* ACTIVITY *
Out of the data below, copy every line with the string "index".

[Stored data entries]

■ ■ ■

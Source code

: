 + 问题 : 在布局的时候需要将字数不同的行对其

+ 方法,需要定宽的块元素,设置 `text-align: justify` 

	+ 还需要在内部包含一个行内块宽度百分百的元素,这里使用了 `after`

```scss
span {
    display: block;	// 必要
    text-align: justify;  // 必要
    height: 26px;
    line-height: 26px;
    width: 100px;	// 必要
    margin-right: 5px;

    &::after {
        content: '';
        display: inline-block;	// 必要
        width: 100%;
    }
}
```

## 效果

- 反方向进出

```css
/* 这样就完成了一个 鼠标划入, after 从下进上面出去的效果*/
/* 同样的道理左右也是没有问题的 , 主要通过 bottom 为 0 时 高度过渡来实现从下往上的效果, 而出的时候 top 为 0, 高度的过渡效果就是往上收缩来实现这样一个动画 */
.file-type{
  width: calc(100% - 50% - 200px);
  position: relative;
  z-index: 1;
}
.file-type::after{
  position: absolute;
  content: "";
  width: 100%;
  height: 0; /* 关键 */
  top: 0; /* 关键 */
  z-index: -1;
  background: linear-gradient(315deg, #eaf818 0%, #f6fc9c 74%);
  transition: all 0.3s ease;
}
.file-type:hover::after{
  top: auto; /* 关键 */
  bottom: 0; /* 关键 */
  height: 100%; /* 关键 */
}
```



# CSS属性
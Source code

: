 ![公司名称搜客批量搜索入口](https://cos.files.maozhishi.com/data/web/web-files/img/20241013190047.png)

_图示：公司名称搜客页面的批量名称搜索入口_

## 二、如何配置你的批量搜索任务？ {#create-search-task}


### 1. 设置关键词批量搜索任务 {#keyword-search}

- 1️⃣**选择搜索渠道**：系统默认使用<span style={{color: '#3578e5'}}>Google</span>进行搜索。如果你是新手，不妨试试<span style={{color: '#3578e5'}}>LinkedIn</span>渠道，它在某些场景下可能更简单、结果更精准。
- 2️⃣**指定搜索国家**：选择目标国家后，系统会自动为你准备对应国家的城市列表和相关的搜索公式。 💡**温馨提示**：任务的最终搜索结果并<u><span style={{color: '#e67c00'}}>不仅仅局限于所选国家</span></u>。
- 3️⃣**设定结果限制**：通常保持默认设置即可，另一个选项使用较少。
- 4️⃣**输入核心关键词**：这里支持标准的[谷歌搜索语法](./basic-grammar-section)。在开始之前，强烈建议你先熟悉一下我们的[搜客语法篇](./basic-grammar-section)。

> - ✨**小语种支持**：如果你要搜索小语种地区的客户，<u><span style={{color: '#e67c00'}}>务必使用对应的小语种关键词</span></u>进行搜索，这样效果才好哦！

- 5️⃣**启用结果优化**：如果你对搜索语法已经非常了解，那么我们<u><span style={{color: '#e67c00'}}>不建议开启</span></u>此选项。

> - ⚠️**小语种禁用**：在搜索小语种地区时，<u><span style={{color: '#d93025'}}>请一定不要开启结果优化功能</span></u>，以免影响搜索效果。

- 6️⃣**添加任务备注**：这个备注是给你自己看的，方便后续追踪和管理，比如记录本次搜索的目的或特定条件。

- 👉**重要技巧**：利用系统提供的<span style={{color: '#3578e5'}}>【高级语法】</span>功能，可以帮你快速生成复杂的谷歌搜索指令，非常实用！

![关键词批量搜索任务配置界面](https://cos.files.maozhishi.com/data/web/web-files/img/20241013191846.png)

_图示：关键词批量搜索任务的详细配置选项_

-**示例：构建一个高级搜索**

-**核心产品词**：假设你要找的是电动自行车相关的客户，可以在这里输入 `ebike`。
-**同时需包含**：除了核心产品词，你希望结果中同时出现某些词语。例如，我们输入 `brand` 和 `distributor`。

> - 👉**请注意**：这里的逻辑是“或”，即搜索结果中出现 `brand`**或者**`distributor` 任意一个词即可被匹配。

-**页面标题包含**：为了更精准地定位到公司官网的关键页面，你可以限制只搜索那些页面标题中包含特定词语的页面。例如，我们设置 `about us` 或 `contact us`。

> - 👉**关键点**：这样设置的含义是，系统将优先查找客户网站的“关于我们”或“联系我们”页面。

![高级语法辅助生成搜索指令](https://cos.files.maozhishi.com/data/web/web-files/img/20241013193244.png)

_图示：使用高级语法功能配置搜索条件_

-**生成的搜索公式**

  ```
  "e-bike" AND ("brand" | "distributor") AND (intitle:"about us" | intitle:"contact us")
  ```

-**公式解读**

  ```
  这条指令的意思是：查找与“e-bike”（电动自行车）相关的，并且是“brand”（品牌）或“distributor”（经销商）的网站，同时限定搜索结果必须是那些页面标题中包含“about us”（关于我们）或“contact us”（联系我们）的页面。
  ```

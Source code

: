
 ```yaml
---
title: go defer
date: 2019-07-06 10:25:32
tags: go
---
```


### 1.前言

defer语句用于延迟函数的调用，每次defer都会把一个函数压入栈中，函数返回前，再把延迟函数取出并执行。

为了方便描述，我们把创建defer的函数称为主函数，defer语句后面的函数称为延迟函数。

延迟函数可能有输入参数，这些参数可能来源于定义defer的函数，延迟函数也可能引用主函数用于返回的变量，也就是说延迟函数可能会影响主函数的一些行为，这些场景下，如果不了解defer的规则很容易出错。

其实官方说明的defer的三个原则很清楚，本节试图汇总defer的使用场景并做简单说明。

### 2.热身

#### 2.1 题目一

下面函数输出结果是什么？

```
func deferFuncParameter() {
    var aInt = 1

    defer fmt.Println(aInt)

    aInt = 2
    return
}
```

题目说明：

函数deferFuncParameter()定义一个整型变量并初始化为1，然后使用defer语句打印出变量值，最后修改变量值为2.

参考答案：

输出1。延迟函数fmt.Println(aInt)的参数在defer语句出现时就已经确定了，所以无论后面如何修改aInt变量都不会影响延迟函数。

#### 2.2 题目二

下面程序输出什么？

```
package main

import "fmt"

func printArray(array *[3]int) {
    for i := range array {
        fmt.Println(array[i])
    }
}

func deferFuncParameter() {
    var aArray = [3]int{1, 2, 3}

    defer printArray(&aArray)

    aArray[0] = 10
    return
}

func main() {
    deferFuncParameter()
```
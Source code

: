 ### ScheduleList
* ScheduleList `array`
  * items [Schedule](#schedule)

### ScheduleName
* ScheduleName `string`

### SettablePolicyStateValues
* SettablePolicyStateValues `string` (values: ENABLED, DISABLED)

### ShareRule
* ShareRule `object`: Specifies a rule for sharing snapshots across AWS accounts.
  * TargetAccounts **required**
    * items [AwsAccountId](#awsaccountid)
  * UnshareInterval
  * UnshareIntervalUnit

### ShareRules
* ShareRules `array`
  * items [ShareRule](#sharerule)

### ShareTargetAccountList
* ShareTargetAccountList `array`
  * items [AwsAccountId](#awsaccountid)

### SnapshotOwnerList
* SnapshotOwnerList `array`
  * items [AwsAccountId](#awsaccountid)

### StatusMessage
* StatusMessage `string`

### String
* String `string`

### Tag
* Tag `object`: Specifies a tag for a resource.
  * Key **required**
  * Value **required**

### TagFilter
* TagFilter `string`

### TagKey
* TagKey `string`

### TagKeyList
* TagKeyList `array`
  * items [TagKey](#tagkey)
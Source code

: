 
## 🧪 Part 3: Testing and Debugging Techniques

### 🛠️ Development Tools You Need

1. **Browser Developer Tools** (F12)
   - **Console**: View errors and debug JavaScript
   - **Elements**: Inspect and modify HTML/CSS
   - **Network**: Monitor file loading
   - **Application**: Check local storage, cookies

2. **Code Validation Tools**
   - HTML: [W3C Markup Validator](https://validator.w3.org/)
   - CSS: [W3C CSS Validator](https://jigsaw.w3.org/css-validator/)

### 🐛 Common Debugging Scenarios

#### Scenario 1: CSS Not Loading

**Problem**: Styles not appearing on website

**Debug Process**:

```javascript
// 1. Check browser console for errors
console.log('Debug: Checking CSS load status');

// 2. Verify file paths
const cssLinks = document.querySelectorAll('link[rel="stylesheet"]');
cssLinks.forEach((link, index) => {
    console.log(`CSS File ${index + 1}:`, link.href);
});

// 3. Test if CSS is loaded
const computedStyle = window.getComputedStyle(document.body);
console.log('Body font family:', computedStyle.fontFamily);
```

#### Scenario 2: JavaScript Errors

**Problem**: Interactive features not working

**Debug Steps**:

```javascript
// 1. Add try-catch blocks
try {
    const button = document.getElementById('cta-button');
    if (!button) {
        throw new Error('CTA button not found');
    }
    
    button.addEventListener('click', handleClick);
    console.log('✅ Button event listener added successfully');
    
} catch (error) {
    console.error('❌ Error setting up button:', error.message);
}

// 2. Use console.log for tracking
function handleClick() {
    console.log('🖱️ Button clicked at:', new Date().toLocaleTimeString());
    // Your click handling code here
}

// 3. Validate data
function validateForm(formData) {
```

■ ■ ■

* ANSWER FOR THIS EXERCISE *
  z-index: 1;
  z-index: -1;
cssLinks.forEach((link, index) => {
    console.log(`CSS File ${index + 1}:`, link.href);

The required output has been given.